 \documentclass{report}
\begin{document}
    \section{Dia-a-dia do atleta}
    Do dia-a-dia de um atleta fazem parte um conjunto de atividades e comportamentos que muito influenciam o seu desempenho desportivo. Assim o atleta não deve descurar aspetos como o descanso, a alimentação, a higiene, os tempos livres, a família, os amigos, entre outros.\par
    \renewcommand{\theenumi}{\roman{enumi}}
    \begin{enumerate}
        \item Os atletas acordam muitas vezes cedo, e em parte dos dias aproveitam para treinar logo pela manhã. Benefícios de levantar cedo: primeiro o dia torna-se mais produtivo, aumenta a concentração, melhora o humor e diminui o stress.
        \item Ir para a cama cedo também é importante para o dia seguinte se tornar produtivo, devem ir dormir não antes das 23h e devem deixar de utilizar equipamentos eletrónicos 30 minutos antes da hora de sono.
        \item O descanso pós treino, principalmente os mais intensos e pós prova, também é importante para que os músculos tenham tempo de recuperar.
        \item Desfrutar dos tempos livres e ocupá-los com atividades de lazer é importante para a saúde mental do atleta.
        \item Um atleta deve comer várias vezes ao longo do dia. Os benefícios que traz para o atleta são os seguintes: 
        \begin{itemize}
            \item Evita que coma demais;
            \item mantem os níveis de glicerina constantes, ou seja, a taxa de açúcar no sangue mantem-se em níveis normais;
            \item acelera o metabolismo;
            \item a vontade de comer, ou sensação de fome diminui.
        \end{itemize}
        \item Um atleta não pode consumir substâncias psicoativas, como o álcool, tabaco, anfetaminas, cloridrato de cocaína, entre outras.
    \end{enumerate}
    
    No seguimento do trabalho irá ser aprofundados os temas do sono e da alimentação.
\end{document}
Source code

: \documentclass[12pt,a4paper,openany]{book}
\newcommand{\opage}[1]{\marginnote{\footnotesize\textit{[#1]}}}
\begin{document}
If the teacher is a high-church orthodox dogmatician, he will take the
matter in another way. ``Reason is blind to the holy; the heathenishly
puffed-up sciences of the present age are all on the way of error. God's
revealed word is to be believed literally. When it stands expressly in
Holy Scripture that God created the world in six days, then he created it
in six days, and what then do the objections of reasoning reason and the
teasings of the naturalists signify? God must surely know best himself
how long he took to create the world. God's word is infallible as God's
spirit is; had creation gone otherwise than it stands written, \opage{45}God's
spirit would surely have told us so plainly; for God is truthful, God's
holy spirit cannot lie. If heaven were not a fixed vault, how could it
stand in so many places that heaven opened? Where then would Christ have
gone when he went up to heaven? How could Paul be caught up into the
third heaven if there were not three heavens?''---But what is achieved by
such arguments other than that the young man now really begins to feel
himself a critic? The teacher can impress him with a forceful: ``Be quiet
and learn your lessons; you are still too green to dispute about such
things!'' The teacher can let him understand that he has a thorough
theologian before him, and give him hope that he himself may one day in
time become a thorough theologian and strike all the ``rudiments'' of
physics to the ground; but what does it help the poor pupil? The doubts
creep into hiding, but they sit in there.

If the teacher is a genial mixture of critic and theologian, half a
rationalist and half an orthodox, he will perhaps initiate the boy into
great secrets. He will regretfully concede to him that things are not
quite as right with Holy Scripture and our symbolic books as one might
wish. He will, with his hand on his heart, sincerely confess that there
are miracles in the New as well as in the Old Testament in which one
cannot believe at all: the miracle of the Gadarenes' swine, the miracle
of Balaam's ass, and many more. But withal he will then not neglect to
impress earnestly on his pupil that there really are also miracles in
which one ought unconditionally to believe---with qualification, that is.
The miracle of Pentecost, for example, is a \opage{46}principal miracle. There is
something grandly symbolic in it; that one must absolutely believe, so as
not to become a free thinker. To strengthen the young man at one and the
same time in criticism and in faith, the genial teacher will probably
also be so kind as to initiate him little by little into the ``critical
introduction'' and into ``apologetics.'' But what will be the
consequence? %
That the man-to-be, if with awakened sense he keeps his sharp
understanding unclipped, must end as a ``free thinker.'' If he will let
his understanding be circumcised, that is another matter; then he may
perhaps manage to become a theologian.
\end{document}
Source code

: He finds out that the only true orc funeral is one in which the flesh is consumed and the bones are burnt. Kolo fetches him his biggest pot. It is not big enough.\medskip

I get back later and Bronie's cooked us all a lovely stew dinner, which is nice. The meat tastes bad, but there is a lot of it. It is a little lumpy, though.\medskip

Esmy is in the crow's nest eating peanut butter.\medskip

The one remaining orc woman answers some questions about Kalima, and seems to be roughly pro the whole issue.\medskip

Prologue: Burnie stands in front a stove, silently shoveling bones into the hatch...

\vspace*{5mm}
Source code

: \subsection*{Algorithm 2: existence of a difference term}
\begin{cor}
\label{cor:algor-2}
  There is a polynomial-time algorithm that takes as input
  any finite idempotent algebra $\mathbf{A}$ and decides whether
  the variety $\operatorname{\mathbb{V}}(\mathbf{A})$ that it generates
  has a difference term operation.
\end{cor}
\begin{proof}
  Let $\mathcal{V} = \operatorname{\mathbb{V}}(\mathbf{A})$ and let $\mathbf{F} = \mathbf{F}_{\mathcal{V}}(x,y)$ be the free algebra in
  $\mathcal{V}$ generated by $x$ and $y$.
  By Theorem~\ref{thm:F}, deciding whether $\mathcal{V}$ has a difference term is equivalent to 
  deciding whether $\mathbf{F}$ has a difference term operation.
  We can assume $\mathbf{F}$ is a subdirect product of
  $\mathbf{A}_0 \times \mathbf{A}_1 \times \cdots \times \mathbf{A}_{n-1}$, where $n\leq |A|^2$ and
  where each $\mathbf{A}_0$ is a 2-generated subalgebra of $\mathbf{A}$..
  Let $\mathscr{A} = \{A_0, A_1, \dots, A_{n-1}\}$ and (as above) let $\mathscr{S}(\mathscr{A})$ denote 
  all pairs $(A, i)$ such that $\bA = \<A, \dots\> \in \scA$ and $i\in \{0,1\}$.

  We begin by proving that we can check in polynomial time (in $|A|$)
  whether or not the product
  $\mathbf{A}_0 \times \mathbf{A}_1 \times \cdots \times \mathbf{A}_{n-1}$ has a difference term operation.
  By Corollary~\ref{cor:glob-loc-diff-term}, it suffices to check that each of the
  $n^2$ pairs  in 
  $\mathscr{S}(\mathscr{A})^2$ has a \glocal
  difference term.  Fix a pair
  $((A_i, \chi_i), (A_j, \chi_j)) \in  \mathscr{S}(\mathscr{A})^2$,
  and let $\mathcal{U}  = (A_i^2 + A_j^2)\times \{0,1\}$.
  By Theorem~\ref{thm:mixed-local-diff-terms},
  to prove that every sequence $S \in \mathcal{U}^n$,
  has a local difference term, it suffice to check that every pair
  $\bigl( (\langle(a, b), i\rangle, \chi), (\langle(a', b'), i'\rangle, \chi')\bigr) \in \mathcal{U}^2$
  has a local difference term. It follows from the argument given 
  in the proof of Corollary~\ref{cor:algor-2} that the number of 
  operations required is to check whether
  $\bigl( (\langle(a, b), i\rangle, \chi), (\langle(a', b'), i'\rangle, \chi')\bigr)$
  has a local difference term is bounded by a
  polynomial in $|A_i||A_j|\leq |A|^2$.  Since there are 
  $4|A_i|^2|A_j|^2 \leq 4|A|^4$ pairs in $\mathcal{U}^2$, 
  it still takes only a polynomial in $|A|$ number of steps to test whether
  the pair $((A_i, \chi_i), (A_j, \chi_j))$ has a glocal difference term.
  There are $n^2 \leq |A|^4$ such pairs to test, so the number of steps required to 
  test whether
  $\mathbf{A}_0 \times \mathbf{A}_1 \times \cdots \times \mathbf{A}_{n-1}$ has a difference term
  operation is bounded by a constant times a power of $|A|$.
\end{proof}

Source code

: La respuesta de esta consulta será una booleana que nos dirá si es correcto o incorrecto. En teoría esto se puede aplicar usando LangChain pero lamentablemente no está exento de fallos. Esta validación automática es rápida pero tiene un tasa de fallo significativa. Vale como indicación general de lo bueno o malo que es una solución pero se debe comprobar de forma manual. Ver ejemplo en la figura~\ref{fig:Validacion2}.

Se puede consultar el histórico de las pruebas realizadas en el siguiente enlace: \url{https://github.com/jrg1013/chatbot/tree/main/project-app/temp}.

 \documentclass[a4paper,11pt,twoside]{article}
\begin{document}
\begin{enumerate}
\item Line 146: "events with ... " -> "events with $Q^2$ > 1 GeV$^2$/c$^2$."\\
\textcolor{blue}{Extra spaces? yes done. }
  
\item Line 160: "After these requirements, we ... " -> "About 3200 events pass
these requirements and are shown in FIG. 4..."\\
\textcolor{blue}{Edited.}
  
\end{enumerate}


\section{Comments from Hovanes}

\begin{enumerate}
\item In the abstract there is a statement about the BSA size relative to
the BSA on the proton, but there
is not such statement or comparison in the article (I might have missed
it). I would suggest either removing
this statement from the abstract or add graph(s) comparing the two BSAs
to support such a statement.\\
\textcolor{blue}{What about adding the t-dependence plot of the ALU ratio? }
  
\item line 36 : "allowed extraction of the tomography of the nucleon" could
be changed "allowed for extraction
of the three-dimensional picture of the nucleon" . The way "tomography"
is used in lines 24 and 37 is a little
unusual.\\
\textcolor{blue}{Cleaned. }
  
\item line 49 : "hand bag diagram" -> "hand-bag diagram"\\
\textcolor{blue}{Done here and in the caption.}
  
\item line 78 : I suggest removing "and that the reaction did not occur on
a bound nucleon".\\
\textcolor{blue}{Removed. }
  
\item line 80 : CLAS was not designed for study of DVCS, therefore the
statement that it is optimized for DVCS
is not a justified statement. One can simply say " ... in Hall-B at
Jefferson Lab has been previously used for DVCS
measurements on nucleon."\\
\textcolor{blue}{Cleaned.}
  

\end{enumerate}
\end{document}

──────

WHAT THIS TASK INVOLVES:
Starting with the first line of the listing above and ending with the line that holds "em níveis normais;", return those lines exactly as written, both included.

ANSWER TO THE EXERCISE:
 \documentclass{report}
\begin{document}
    \section{Dia-a-dia do atleta}
    Do dia-a-dia de um atleta fazem parte um conjunto de atividades e comportamentos que muito influenciam o seu desempenho desportivo. Assim o atleta não deve descurar aspetos como o descanso, a alimentação, a higiene, os tempos livres, a família, os amigos, entre outros.\par
    \renewcommand{\theenumi}{\roman{enumi}}
    \begin{enumerate}
        \item Os atletas acordam muitas vezes cedo, e em parte dos dias aproveitam para treinar logo pela manhã. Benefícios de levantar cedo: primeiro o dia torna-se mais produtivo, aumenta a concentração, melhora o humor e diminui o stress.
        \item Ir para a cama cedo também é importante para o dia seguinte se tornar produtivo, devem ir dormir não antes das 23h e devem deixar de utilizar equipamentos eletrónicos 30 minutos antes da hora de sono.
        \item O descanso pós treino, principalmente os mais intensos e pós prova, também é importante para que os músculos tenham tempo de recuperar.
        \item Desfrutar dos tempos livres e ocupá-los com atividades de lazer é importante para a saúde mental do atleta.
        \item Um atleta deve comer várias vezes ao longo do dia. Os benefícios que traz para o atleta são os seguintes: 
        \begin{itemize}
            \item Evita que coma demais;
            \item mantem os níveis de glicerina constantes, ou seja, a taxa de açúcar no sangue mantem-se em níveis normais;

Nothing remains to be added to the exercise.